Though America is not yet at war, there is a good chance that war will come. How has the Internet and the World Wide Web changed the way nations go to war?
First, it has allowed a much broader access to information so that people can find many sources for news. It has made the world smaller and allowed us to know what others are thinking and saying about the war. For example, this morning I can read news of the war from the BBC in the UK, from Canada, from New Zealand, from the Czech Republic, or from Pakistan.
In addition to reviewing news from around the world, I can also read information directly from the US Administration. For example, here is a transcript of remarks on the war recently made by the President in St. Louis. This allows them to take their case directly to the people. It also provides the people an opportunity to determine exactly what the President’s case for war is. By reading the transcripts of the President’s remarks, people can make up their own mind.
And if people agree or disagree with the President, letting him (or their representatives) know about it is simple as well.

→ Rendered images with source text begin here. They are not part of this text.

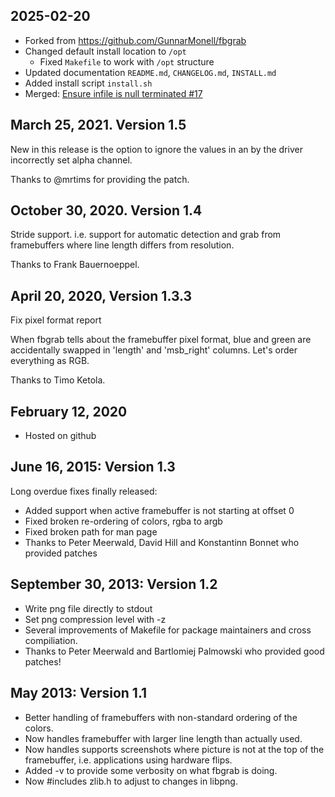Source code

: ## 2025-02-20

- Forked from https://github.com/GunnarMonell/fbgrab
- Changed default install location to `/opt`
  - Fixed `Makefile` to work with `/opt` structure
- Updated documentation `README.md`, `CHANGELOG.md`, `INSTALL.md`
- Added install script `install.sh`
- Merged: [Ensure infile is null terminated #17](https://github.com/GunnarMonell/fbgrab/pull/17)

## March 25, 2021. Version 1.5

New in this release is the option to ignore the values in an by the driver incorrectly set alpha channel.

Thanks to @mrtims for providing the patch.

## October 30, 2020. Version 1.4

Stride support. i.e. support for automatic detection and grab from framebuffers where line length differs from resolution.

Thanks to Frank Bauernoeppel.

## April 20, 2020, Version 1.3.3

Fix pixel format report

When fbgrab tells about the framebuffer pixel format, blue and green
are accidentally swapped in 'length' and 'msb_right' columns. Let's
order everything as RGB.

Thanks to Timo Ketola.

## February 12, 2020

- Hosted on github

## June 16, 2015: Version 1.3

Long overdue fixes finally released:

- Added support when active framebuffer is not starting at offset 0
- Fixed broken re-ordering of colors, rgba to argb
- Fixed broken path for man page
- Thanks to Peter Meerwald, David Hill and Konstantinn Bonnet who provided patches

## September 30, 2013: Version 1.2

- Write png file directly to stdout
- Set png compression level with -z
- Several improvements of Makefile for package maintainers and cross compiliation.
- Thanks to Peter Meerwald and Bartlomiej Palmowski who provided good patches!

## May 2013: Version 1.1

- Better handling of framebuffers with non-standard ordering of the colors.
- Now handles framebuffer with larger line length than actually used.
- Now handles supports screenshots where picture is not at the top of the framebuffer, i.e. applications using hardware flips.
- Added -v to provide some verbosity on what fbgrab is doing.
- Now #includes zlib.h to adjust to changes in libpng.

In addition to its other activities, Common Cause provides one way for any citizen to easily compose and send e-mail or faxes to their Representatives and Senators. This short feedback loop allows members of Congress to learn firsthand the feelings of the voters.
And as it always has, the Internet provides a great opportunity for ‘communities’ to spring up. For example, the Move On oganization in a relatively short time has gathered over 700,000 members that are banding together in protest against the war. Using only the Internet they raised over $400,000 to air TV ads around the country. In a single day of fund raising, they also raised enough money to run a pro-peace TV commercial during the Superbowl. Imagine any non-profit attempting to raise that kind of money from small donations in a single day before the Internet existed. It just wasn’t possible. Another example is International ANSWER. They were able to organize mass demonstrations in Washington, DC and San Francisco using the Internet. They literally organized bus trips to the demonstrations from over 100 US cities using the Internet.
In many ways, this is a history making moment. But given the dynamic nature of the Internet, how much of this ‘content’ will be retained? Years from now, will these stories be available and part of the record of history? Who will capture the news stories, the presidential remarks, the organizing e-mails, the editorials and (yes) even the Weblogs that make up this dynamic story?
We have an opportunity to have history write itself. If we capture and save the news stories, remarks and organizing e-mails, then later generations will have the best account ever created for what actually happened in the run up to a war. (And if there is no war, then the Internet will have played a big role in preventing it.)
Who will save the Internet content that is part of this historic moment for posterity?